*What you are asked to do*
Search the listing below for the word "doesn" and copy each line that holds it.

*Information supplied*
━━━━━━━━━━
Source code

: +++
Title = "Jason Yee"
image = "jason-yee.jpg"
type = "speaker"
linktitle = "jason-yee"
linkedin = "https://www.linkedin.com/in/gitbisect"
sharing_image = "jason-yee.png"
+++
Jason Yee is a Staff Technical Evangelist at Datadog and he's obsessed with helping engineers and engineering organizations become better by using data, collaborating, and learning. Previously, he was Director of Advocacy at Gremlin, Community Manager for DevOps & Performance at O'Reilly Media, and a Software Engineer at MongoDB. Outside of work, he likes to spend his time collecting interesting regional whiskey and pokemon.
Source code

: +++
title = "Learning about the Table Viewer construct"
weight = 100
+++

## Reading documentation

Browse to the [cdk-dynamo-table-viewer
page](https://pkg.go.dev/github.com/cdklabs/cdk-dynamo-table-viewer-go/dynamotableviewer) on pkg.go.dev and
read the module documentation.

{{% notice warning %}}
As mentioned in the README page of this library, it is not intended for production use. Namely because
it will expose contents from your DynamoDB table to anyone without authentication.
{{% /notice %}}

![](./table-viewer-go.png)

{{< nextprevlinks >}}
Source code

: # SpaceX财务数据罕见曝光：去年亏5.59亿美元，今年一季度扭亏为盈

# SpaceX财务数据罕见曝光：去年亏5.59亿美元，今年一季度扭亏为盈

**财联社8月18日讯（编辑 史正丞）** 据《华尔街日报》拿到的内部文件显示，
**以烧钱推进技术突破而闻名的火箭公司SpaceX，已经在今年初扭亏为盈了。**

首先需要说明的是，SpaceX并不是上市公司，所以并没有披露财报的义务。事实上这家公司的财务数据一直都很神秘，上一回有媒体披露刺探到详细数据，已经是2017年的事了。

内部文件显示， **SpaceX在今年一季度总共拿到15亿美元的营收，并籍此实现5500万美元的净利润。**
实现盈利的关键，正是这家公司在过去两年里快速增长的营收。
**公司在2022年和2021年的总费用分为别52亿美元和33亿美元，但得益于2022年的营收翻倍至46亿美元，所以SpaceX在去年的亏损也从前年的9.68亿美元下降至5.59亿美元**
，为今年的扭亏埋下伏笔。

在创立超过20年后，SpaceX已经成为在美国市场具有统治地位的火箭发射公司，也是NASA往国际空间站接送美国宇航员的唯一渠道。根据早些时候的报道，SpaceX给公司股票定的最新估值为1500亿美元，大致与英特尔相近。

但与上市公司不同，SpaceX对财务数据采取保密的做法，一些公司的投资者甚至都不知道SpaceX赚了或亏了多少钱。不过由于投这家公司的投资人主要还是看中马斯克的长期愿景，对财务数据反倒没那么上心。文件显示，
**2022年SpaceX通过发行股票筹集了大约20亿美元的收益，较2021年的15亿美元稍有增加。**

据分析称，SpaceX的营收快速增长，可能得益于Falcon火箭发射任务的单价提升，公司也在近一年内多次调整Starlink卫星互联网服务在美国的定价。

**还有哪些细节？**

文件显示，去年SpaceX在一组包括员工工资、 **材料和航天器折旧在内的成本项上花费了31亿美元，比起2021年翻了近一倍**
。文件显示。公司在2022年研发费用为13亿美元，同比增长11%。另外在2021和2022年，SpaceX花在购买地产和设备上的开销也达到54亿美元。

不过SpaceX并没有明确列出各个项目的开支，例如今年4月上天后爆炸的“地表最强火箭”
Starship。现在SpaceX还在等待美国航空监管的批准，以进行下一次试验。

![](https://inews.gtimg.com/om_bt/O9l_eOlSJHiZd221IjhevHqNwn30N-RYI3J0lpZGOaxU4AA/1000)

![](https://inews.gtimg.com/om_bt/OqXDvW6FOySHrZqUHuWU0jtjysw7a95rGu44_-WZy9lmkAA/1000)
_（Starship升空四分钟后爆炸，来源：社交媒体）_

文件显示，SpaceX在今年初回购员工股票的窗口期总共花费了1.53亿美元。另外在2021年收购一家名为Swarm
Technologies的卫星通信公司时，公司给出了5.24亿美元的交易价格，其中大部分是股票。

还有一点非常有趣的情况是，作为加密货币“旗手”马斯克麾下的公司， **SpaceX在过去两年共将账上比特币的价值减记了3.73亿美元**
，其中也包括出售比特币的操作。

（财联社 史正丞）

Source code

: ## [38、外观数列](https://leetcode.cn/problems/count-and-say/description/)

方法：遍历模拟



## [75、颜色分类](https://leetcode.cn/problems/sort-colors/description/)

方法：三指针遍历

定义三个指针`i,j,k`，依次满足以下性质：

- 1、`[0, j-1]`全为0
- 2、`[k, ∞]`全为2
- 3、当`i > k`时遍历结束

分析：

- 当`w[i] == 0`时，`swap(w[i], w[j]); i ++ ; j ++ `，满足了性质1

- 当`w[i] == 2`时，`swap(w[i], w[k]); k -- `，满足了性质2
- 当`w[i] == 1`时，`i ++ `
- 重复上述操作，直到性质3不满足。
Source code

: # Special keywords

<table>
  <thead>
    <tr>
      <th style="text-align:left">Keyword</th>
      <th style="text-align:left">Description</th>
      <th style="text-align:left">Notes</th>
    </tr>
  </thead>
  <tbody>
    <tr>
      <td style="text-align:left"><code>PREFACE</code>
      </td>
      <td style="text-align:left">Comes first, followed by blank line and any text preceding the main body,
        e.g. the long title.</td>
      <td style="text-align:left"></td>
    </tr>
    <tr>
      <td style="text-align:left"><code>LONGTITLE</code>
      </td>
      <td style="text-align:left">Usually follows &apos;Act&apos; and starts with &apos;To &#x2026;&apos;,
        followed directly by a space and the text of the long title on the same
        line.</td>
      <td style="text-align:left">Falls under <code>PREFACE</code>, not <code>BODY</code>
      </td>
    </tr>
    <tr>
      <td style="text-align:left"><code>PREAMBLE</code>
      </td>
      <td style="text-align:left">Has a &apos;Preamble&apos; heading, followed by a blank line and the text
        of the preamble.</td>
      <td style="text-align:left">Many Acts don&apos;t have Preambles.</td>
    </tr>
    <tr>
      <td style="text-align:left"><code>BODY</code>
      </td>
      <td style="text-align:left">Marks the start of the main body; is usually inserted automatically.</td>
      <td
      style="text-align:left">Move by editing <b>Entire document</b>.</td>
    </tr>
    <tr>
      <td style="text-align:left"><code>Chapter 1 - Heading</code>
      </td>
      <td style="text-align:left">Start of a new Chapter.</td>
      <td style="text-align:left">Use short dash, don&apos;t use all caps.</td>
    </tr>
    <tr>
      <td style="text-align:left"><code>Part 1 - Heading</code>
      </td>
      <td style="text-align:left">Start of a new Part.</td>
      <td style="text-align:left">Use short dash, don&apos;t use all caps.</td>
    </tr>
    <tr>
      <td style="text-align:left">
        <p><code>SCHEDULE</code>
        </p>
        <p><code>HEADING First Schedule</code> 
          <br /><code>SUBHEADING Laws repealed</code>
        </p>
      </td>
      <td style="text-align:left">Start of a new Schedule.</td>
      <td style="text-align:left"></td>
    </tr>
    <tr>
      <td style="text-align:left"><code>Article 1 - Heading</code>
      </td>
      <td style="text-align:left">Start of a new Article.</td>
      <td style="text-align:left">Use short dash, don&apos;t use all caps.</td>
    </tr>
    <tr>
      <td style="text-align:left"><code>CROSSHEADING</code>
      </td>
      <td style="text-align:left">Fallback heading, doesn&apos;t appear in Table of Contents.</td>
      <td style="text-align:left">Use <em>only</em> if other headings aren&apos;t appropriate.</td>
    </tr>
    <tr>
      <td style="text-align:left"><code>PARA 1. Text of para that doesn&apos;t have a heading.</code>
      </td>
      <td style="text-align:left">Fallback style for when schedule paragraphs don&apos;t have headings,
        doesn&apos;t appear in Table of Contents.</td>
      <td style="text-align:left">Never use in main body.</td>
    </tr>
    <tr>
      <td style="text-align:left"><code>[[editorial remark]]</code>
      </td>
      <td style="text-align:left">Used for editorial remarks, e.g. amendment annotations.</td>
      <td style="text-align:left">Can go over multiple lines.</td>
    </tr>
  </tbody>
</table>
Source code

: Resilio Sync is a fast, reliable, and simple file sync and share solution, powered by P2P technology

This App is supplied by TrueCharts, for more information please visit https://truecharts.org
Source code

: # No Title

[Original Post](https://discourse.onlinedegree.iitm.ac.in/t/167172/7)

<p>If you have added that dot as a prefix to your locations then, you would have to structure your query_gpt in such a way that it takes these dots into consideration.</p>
━━━━━━━━━━
*Solution to this exercise*
      <td style="text-align:left">Fallback heading, doesn&apos;t appear in Table of Contents.</td>
      <td style="text-align:left"><code>PARA 1. Text of para that doesn&apos;t have a heading.</code>
        doesn&apos;t appear in Table of Contents.</td>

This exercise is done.